EXERCISE DETAILS:
In the entries that follow, find the line containing "Delete a note |"; from there, copy every line exactly through the line containing "- Vitest: Test runner".

EXERCISE INPUT:
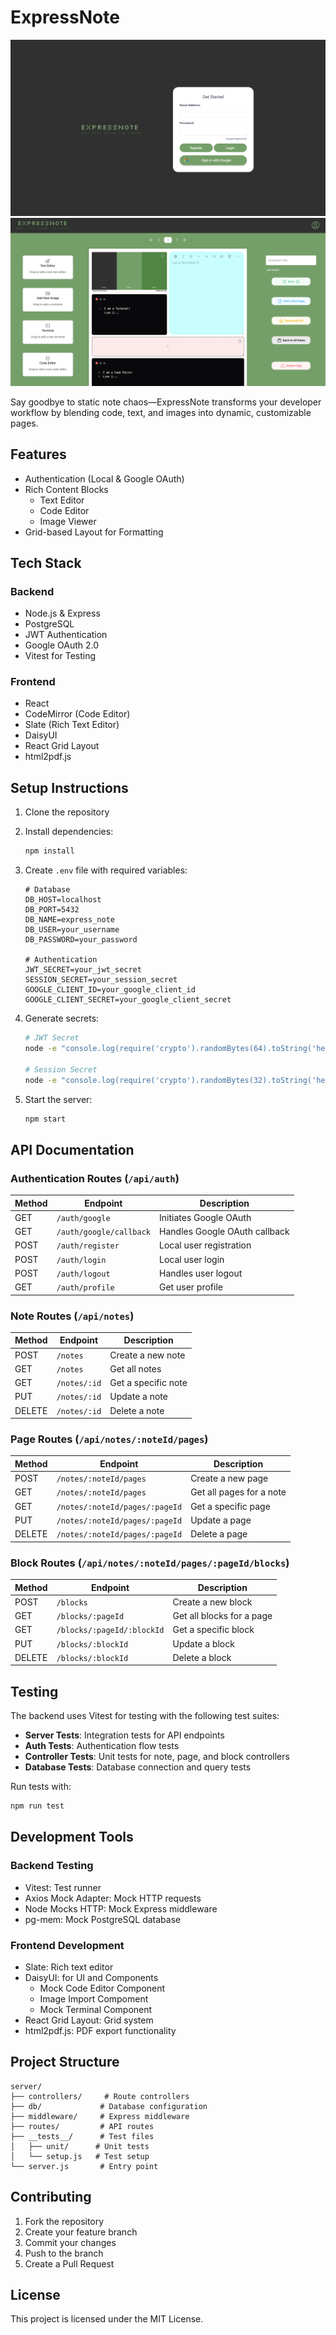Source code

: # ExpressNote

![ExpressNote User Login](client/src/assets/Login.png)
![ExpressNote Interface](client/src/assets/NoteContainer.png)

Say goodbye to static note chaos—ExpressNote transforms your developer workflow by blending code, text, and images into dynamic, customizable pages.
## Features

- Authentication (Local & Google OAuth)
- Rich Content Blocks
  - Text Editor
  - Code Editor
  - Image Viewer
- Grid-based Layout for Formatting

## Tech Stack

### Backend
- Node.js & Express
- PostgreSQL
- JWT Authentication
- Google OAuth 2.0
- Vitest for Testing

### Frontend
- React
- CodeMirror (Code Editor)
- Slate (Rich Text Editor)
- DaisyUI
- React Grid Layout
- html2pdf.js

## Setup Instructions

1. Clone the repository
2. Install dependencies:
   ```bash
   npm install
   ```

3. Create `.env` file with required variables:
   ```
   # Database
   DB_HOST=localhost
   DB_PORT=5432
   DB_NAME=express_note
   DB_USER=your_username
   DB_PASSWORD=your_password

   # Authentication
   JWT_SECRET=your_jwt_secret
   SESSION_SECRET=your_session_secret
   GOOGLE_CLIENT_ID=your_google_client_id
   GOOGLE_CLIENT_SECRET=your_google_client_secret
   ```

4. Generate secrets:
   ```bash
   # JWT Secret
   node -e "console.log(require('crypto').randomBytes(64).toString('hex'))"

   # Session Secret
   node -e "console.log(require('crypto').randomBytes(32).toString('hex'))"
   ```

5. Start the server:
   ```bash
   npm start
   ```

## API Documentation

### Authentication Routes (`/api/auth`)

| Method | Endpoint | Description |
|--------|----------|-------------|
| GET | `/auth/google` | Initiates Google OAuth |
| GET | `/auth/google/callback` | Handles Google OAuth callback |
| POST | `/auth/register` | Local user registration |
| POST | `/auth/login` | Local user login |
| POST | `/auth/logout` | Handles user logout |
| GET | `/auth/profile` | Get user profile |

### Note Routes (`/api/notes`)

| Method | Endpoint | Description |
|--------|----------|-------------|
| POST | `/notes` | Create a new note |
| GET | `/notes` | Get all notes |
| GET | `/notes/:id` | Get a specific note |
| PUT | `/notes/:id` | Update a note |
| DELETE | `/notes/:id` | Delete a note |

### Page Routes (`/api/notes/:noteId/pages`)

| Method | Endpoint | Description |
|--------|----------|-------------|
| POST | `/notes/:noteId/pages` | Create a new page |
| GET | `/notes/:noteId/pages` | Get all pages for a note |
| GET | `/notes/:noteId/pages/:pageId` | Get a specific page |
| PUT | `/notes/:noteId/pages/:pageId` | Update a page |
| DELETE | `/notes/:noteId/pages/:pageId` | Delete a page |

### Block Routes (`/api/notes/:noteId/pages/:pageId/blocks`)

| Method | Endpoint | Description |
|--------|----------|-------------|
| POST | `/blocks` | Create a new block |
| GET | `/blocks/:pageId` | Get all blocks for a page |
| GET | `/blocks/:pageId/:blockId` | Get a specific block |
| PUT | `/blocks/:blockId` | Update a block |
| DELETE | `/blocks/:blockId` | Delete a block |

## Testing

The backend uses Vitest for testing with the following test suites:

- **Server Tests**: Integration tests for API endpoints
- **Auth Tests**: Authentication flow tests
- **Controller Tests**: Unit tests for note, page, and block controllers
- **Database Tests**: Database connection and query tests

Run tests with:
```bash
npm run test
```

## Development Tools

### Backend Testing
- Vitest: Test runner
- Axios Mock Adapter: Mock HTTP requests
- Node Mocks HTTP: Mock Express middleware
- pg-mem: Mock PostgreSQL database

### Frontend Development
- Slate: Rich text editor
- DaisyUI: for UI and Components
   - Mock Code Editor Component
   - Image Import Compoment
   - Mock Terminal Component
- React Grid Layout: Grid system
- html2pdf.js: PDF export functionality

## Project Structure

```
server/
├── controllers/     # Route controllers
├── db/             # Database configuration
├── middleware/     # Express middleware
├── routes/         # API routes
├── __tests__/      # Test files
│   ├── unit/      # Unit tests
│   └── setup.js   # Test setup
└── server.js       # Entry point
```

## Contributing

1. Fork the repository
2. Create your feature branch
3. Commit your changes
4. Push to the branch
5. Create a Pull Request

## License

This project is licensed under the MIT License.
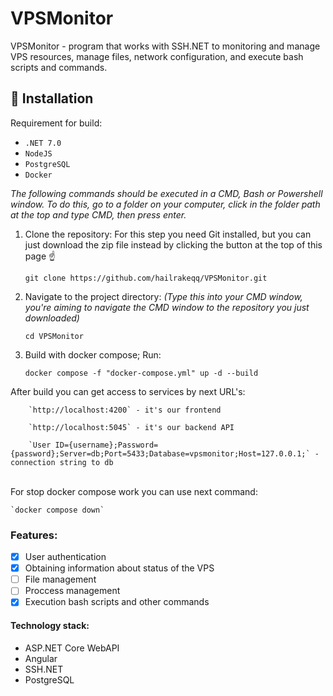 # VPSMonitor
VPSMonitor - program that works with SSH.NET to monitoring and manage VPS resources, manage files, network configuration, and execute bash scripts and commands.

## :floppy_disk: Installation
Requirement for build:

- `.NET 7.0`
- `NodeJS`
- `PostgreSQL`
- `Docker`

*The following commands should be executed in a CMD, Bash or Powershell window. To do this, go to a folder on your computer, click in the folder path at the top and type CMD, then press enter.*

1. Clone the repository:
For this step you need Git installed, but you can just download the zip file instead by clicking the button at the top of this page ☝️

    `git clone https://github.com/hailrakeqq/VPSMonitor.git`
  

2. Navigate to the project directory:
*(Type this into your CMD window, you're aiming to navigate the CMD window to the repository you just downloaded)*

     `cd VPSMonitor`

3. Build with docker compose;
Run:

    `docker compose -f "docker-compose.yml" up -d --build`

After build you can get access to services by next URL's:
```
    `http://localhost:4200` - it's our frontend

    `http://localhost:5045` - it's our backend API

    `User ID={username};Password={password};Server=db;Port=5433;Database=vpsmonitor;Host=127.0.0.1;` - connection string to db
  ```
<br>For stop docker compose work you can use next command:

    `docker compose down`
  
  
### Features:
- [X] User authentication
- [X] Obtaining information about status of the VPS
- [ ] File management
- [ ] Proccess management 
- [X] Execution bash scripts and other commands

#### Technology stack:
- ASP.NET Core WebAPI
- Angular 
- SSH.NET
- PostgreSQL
---
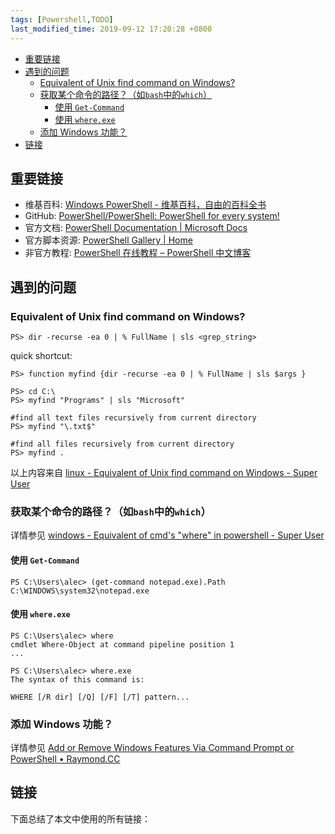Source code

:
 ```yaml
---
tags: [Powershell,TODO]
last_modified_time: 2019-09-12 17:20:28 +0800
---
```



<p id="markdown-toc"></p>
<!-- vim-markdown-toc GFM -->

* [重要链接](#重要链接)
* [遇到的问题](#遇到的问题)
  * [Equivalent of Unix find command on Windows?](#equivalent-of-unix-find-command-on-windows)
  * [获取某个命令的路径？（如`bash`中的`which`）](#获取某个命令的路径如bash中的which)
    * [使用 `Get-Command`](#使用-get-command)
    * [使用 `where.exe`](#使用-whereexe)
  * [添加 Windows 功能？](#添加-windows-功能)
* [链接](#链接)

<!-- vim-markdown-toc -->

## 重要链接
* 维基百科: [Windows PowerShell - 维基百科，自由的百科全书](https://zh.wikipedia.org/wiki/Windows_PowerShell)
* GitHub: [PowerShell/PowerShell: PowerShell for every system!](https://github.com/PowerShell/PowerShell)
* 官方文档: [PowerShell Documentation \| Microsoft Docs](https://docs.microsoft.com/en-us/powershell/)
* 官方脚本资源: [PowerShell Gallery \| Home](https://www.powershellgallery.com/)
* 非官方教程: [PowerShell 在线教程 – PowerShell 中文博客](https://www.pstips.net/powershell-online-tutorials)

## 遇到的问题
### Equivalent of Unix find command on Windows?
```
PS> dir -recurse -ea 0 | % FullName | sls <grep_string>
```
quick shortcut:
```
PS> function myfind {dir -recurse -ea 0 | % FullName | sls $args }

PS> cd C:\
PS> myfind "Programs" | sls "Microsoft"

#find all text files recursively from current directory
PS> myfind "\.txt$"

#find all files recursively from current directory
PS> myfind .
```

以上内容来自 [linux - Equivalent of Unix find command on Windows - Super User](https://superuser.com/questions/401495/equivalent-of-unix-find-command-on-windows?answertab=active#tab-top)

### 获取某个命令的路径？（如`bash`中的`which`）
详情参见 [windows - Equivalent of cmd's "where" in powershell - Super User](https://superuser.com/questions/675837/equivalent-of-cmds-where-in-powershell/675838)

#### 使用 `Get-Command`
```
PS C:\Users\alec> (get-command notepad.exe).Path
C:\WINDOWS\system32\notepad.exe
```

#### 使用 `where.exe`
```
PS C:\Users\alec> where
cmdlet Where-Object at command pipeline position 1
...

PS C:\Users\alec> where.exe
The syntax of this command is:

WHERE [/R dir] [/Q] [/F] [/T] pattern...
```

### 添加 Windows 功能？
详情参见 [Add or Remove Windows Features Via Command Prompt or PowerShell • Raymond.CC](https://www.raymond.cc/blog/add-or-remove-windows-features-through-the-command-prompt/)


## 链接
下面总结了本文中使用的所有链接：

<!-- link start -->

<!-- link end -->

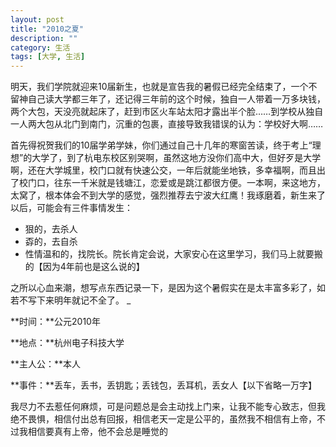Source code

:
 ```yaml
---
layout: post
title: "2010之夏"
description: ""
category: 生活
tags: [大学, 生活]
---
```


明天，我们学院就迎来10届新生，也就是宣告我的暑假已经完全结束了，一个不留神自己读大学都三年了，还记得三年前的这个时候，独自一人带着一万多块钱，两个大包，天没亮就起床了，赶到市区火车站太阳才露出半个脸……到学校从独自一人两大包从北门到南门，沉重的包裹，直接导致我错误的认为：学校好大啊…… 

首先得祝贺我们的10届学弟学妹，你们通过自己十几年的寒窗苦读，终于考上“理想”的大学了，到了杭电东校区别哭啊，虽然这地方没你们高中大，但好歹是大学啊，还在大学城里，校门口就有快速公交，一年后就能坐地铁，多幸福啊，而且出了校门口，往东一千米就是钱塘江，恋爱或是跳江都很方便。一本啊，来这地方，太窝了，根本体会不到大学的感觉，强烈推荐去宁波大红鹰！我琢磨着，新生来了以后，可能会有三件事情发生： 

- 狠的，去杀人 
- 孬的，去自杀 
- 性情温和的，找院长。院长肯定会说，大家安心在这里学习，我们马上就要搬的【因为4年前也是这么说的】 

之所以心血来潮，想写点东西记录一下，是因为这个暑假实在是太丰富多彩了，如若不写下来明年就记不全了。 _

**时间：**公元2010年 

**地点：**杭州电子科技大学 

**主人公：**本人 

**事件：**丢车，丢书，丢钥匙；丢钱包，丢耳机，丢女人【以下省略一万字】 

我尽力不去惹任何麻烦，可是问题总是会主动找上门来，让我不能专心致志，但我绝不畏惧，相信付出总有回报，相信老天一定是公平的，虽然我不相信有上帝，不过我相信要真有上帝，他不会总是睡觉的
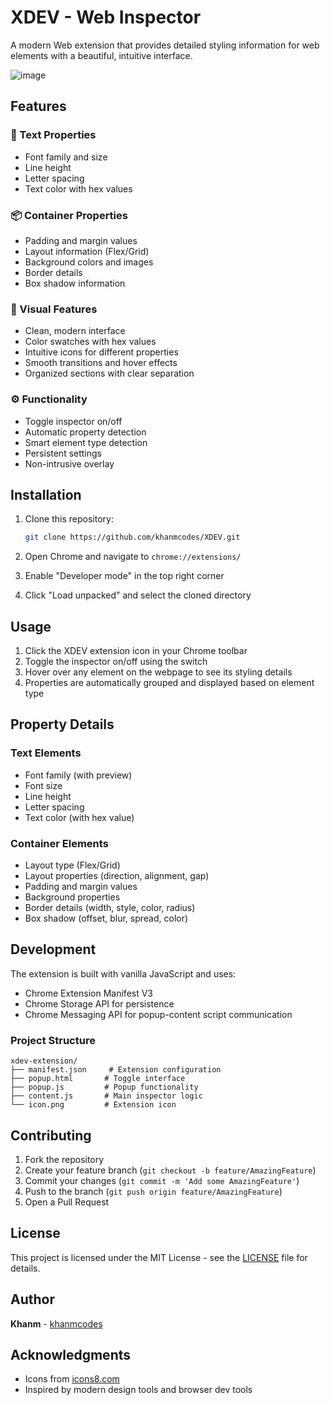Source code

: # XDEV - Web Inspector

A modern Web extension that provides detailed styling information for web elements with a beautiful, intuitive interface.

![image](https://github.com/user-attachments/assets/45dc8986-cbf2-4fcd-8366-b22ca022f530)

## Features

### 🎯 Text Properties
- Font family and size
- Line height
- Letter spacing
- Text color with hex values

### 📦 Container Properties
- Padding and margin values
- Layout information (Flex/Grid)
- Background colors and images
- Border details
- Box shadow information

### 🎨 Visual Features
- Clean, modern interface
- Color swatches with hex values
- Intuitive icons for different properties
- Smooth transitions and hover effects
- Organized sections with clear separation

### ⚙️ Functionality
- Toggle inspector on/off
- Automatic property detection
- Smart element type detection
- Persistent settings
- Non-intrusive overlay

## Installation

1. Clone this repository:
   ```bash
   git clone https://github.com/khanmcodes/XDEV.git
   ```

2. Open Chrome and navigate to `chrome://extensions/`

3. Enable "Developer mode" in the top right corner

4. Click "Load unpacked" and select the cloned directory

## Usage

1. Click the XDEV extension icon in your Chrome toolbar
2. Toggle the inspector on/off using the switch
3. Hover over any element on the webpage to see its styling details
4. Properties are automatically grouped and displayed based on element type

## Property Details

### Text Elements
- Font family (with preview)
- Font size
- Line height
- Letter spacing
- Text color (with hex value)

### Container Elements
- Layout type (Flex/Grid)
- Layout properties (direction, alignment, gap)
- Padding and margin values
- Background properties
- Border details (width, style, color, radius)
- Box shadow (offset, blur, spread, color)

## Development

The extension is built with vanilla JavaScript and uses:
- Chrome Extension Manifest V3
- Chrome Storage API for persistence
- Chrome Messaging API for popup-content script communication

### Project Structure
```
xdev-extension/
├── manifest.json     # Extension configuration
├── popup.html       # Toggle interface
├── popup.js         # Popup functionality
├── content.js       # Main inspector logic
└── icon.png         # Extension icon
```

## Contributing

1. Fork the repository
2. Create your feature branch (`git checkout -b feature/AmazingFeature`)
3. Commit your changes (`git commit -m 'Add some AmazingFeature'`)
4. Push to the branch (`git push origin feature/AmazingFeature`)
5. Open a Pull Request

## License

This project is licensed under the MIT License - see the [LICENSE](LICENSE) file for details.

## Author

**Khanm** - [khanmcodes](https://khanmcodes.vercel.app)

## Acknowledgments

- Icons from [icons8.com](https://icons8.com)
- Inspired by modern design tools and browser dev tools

RESPONSE TO THE TASK:
| DELETE | `/notes/:id` | Delete a note |

### Page Routes (`/api/notes/:noteId/pages`)

| Method | Endpoint | Description |
|--------|----------|-------------|
| POST | `/notes/:noteId/pages` | Create a new page |
| GET | `/notes/:noteId/pages` | Get all pages for a note |
| GET | `/notes/:noteId/pages/:pageId` | Get a specific page |
| PUT | `/notes/:noteId/pages/:pageId` | Update a page |
| DELETE | `/notes/:noteId/pages/:pageId` | Delete a page |

### Block Routes (`/api/notes/:noteId/pages/:pageId/blocks`)

| Method | Endpoint | Description |
|--------|----------|-------------|
| POST | `/blocks` | Create a new block |
| GET | `/blocks/:pageId` | Get all blocks for a page |
| GET | `/blocks/:pageId/:blockId` | Get a specific block |
| PUT | `/blocks/:blockId` | Update a block |
| DELETE | `/blocks/:blockId` | Delete a block |

## Testing

The backend uses Vitest for testing with the following test suites:

- **Server Tests**: Integration tests for API endpoints
- **Auth Tests**: Authentication flow tests
- **Controller Tests**: Unit tests for note, page, and block controllers
- **Database Tests**: Database connection and query tests

Run tests with:
```bash
npm run test
```

## Development Tools

### Backend Testing
- Vitest: Test runner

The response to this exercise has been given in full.